Ads
Elliott Management has made a name for itself as one of the most notorious activist investors in the corporate world. The hedge fund has a track record of shaking up large companies, and Southwest Airlines is the latest target in its crosshairs. Southwest’s CEO recently reshuffled the board, but Elliott has set its sights on his job.
The transformation at Southwest Airlines has been nothing short of remarkable. Chairman Gary Kelly announced last month that he would be retiring next year, and six other board members resigned in November. This shake-up at the highest levels of the company came shortly after Kelly and two other board members met with Elliott Management. The timing of these events has raised eyebrows among corporate governance specialists.
Elliott Management wasted no time in making its intentions known. The $70 billion asset manager announced that it would be convening a special meeting to discuss firing CEO Robert Jordan and changing the company’s strategy. Elliott has a significant stake in Southwest Airlines, owning 11% of the company, which is worth roughly $2 billion.
One of the changes that Elliott is pushing for is the end of free open seating on Southwest flights, a move that could help the airline generate new revenue streams. The company has also announced plans to start charging for premium seats, a practice that many of its competitors already employ. Southwest believes that these changes, along with a three-year makeover plan, will add $4 billion in earnings before interest and taxes by 2027.
In response to Elliott’s demands, Southwest Airlines has approved $2.5 billion in share buybacks. The company has also brought in former Spirit Airlines CEO Bob Fornaro to join the board, a move that could signal Elliott’s desire to turn Southwest into an ultra-low-cost carrier. Southwest will also be looking at hedge fund applicants for three board positions.
Despite these efforts to placate Elliott, the hedge fund has criticized CEO Robert Jordan for not fully embracing their proposed changes. Elliott has accused Jordan of delaying improvements to seating arrangements until 2026, a move that they believe puts the airline at a disadvantage compared to its competitors.
Experts in the field believe that Elliott’s push for change at Southwest Airlines is not surprising given the recent struggles the company has faced in the market.

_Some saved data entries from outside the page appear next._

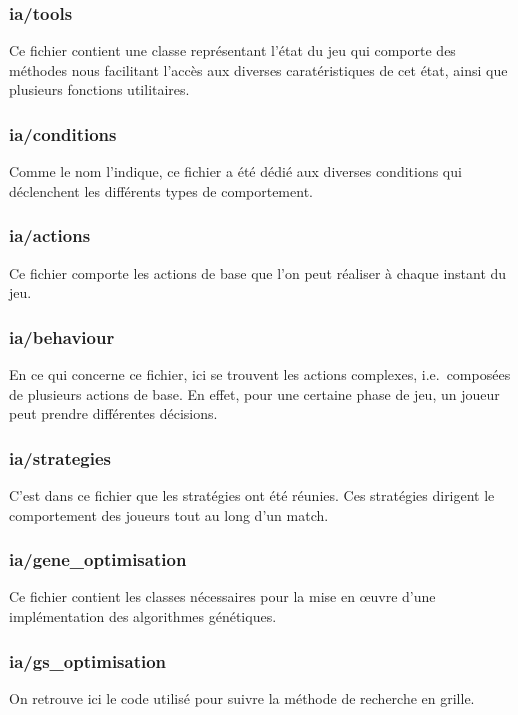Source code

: \documentclass[12pt,a4paper]{article}
\begin{document}
\subsubsection*{ia/tools}
Ce fichier contient une classe repr\'esentant l'\'etat du jeu qui comporte des 
m\'ethodes nous facilitant l'acc\`es aux diverses carat\'eristiques de cet 
\'etat, ainsi que plusieurs fonctions utilitaires.

\subsubsection*{ia/conditions}
Comme le nom l'indique, ce fichier a \'et\'e d\'edi\'e aux diverses conditions 
qui d\'eclenchent les diff\'erents types de comportement.

\subsubsection*{ia/actions}
Ce fichier comporte les actions de base que l'on peut r\'ealiser \`a chaque 
instant du jeu.

\subsubsection*{ia/behaviour}
En ce qui concerne ce fichier, ici se trouvent les actions complexes, i.e.\ 
compos\'ees de plusieurs actions de base. En effet, pour une certaine phase de 
jeu, un joueur peut prendre diff\'erentes d\'ecisions.

\subsubsection*{ia/strategies}
C'est dans ce fichier que les strat\'egies ont \'et\'e r\'eunies. Ces 
strat\'egies dirigent le comportement des joueurs tout au long d'un 
match.

\subsubsection*{ia/gene\_optimisation}
Ce fichier contient les classes n\'ecessaires pour la mise en \oe uvre d'une 
impl\'ementation des algorithmes g\'en\'etiques.

\subsubsection*{ia/gs\_optimisation}
On retrouve ici le code utilis\'e pour suivre la m\'ethode de recherche en 
grille.
\end{document}
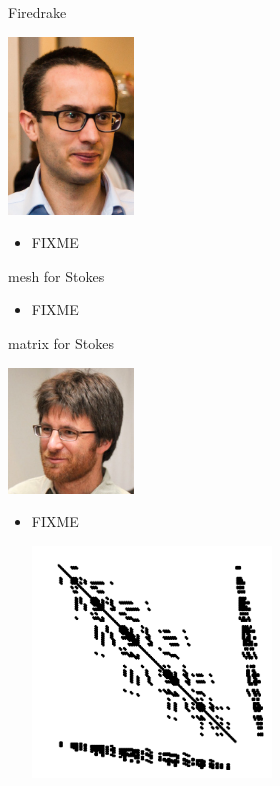 \documentclass[10pt,hyperref,dvipsnames]{beamer}
\begin{document}
\begin{frame}{Firedrake}

\hfill \includegraphics[width=0.25\textwidth]{figs/people/lmitchell.jpg}

\vspace{-20mm}
\begin{itemize}
\item FIXME
\end{itemize}
\end{frame}


\begin{frame}{mesh for Stokes}

\begin{itemize}
\item FIXME
\begin{center}

\end{center}
\end{itemize}
\end{frame}


\begin{frame}{matrix for Stokes}

\hfill \includegraphics[width=0.25\textwidth]{figs/people/jbrown.png}

\vspace{-20mm}
\begin{itemize}
\item FIXME
\begin{center}
\includegraphics[width=0.5\textwidth]{figs/Kstokes.pdf}
\end{center}
\end{itemize}
\end{frame}
\end{document}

The airline’s stock is down over 50% from its post-pandemic peak in April 2021, and analysts believe that Elliott’s intervention could help boost shareholder value.
The significant turnover on Southwest’s board, with 15 directors departing, is seen as a potential turning point for the company. While such drastic changes can lead to real transformation, there is also a concern that some board members may have left to avoid a confrontation with Elliott. Research shows that many board members prefer to maintain the status quo rather than engage in a battle with activist investors.
The departure of Gary Kelly, who served as CEO of Southwest from 2004-2022, could signal a new chapter for the airline. Some experts believe that it is important for the current CEO to have the freedom to implement changes without being constrained by former executives who may be resistant to change.
Overall, shareholders are hopeful that the ongoing battle for control of Southwest Airlines will lead to increased profits and improved performance for the company. As Elliott Management continues to push for change, it remains to be seen how the airline will respond and what the future holds for this iconic American carrier.